**Your instructions**
Your task is to return the span of lines beginning at the one with "### Webhooks" and ending at the last line of the data, exactly as it stands.

**Extracted records**
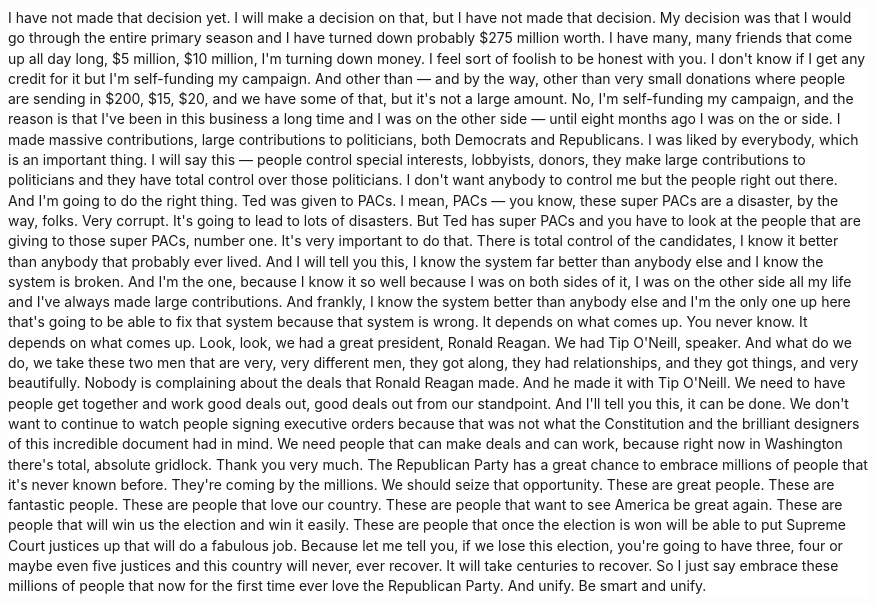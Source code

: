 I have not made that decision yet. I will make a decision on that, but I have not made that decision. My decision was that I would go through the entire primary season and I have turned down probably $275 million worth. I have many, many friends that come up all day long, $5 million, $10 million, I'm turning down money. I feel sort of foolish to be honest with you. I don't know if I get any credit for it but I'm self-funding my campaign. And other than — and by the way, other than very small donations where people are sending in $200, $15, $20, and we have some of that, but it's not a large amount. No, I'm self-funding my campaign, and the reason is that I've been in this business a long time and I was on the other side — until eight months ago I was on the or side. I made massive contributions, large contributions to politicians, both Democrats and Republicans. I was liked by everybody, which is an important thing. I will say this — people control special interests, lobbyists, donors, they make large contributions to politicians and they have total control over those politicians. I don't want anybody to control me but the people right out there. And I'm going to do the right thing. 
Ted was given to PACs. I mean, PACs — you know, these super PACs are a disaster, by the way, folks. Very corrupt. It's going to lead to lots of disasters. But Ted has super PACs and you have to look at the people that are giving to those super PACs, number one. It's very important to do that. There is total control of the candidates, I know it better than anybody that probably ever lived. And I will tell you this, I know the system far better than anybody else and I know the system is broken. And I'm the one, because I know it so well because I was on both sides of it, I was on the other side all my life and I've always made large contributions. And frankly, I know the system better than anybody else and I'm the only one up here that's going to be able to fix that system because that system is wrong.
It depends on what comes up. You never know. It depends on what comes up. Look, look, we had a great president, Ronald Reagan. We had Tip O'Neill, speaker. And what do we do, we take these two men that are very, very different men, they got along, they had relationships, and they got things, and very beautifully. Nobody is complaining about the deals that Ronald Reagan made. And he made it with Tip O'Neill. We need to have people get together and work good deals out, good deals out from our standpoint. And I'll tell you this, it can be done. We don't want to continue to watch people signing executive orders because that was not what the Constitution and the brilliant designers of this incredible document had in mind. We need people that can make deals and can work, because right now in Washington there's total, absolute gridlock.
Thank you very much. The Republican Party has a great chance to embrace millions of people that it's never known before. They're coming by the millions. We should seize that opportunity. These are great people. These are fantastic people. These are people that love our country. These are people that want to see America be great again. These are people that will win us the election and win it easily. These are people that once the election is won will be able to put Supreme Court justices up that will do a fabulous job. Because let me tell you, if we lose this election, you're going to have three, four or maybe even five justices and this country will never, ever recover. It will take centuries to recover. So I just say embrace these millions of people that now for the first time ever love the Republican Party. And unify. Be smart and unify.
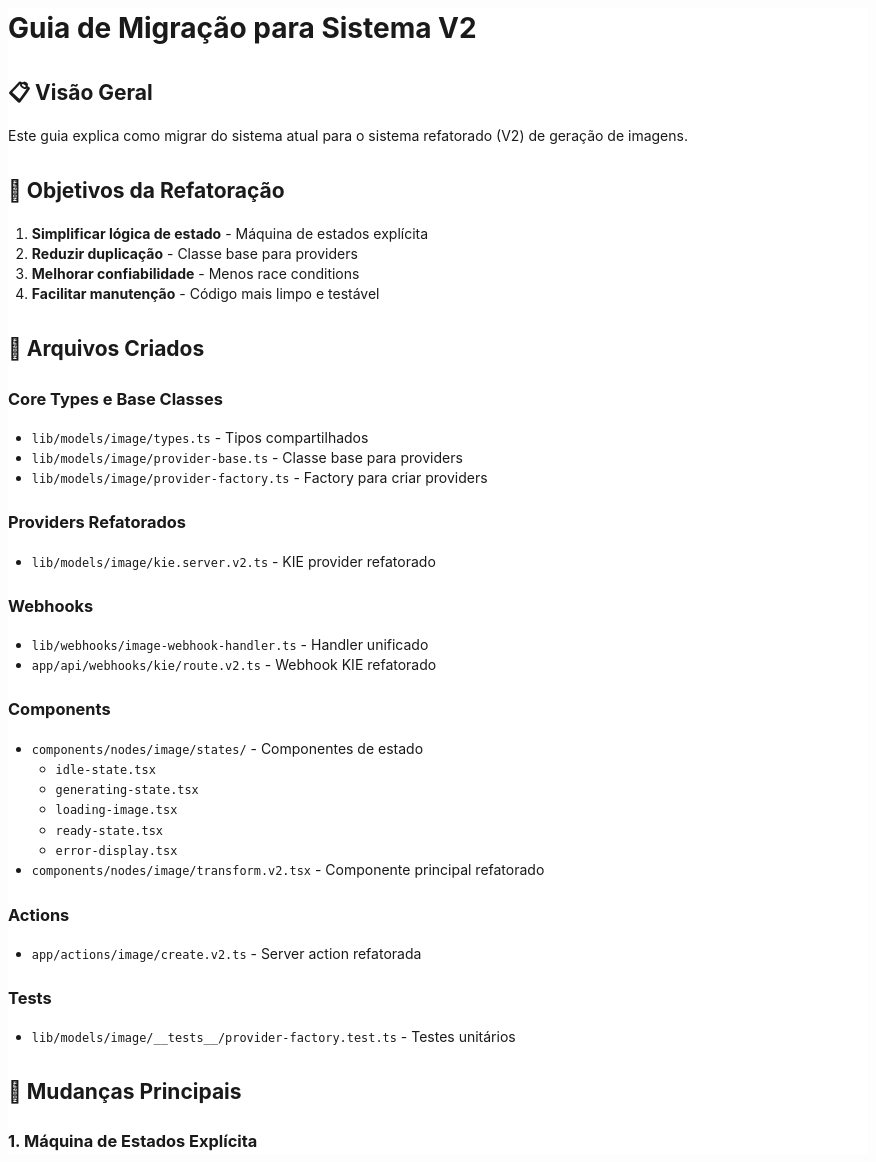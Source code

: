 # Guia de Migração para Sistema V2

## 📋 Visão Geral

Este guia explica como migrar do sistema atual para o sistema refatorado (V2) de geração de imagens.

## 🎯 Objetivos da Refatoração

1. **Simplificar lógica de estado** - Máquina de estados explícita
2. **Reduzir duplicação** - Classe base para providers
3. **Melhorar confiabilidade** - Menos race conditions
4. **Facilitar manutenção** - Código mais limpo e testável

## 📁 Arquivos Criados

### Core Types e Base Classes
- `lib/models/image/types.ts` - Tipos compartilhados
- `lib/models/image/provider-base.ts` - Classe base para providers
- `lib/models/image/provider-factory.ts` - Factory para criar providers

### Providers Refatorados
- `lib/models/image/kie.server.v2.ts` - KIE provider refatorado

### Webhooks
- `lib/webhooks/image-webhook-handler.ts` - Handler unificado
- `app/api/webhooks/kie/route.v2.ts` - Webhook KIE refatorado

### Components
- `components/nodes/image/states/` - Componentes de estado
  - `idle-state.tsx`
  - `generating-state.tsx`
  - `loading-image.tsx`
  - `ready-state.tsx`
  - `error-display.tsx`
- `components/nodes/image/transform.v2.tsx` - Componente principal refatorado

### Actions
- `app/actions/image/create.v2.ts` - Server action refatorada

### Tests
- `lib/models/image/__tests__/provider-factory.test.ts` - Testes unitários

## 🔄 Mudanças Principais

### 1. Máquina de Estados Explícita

**Response to the task**
### Webhooks
- `lib/webhooks/image-webhook-handler.ts` - Handler unificado
- `app/api/webhooks/kie/route.v2.ts` - Webhook KIE refatorado

### Components
- `components/nodes/image/states/` - Componentes de estado
  - `idle-state.tsx`
  - `generating-state.tsx`
  - `loading-image.tsx`
  - `ready-state.tsx`
  - `error-display.tsx`
- `components/nodes/image/transform.v2.tsx` - Componente principal refatorado

### Actions
- `app/actions/image/create.v2.ts` - Server action refatorada

### Tests
- `lib/models/image/__tests__/provider-factory.test.ts` - Testes unitários

## 🔄 Mudanças Principais

### 1. Máquina de Estados Explícita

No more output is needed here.